Great work @morgan!
I really found this a very useful way of quickly gaining a high level understanding of a large unknown corpus. Since XLM-R is multilingual you can also just use it as is with many languages. I tested it with Norwegian (fairly close to English to be fair), and got good results. The total run time for processing 25k documents was also only around 20 minutes. Doing a first scan like this can lead to many insights into your corpus which would otherwise require a lot of reading time.
In my experience PCA seems to clump most of the data points together, and t-SNE/UMAP simply gives much more interesting results. Chris Olah, btw, has a very nice post on dimensionality reduction. t-SNE/UMAP also sometimes require a bit of fiddling to give great results, see e.g. this distill article.

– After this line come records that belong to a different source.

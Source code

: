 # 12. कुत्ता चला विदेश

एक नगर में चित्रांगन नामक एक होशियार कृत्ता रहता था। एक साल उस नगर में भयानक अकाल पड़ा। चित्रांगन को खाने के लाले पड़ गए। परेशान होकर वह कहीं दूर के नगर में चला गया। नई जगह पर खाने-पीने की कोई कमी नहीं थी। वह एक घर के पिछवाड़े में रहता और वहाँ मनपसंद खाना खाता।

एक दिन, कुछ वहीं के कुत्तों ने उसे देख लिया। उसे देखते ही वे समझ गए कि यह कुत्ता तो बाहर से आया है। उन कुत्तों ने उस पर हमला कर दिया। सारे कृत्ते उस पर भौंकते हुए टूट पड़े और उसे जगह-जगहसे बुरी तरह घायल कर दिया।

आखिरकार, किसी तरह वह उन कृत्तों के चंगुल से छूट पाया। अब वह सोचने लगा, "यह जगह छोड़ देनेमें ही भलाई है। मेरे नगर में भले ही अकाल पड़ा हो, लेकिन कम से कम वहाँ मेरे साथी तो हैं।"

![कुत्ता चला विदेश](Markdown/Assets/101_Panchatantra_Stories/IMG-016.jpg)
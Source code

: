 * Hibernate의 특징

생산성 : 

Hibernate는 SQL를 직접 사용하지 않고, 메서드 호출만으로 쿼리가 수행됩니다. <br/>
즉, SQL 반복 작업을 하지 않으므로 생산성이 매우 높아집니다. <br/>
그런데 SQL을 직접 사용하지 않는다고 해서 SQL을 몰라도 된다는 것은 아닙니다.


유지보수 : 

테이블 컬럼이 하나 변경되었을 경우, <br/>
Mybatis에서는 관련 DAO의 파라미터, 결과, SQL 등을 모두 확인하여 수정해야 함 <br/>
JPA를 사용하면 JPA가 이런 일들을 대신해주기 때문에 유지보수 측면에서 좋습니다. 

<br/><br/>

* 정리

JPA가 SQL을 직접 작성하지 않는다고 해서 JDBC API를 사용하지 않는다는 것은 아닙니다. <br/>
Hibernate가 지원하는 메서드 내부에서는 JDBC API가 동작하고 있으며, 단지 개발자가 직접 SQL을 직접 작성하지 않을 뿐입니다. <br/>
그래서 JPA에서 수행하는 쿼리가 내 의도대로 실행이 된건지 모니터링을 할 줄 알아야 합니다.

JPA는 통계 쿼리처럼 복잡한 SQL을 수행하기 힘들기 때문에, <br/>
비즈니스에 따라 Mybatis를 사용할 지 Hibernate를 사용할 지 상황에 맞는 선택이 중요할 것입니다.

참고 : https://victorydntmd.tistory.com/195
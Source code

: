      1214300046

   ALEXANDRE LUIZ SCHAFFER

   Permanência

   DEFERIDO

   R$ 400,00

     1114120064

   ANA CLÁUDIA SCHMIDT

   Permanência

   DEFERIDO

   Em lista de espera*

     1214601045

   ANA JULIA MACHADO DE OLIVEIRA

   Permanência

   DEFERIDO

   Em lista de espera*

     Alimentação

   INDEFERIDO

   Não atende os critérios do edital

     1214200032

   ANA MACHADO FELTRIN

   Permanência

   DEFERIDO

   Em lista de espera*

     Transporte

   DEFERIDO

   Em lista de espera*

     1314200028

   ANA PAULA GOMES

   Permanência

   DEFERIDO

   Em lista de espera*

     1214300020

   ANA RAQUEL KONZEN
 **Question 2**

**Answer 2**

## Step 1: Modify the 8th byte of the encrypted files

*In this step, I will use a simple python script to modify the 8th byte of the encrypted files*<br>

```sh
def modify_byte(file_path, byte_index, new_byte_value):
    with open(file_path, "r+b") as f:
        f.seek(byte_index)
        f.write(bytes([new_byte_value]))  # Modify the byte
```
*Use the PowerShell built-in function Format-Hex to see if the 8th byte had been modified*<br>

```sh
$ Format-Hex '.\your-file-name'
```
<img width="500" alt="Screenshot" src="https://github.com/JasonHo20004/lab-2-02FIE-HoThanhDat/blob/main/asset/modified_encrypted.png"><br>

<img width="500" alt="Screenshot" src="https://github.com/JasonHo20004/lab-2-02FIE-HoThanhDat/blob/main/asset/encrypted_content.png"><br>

UMAP/t-SNE does suffer a bit though when the data size grows. One possibility is to use PCA first, to get the data into a more manageable size. Also, the sklearn t-SNE is very slow compared to UMAP, but RAPIDS have GPU accelerated implementations which makes both algorithms much faster, see eg. t-SNE and UMAP.
Finally, t-SNE results seems to be dependent on how it is initialized. I haven’t looked into this in much detail. But I couldn’t help thinking that there were some parallels to how nn’s need to be properly initialized in order to learn?
Anyway, I’m really interested in seeing other usecases of xlm-r + umap or similar!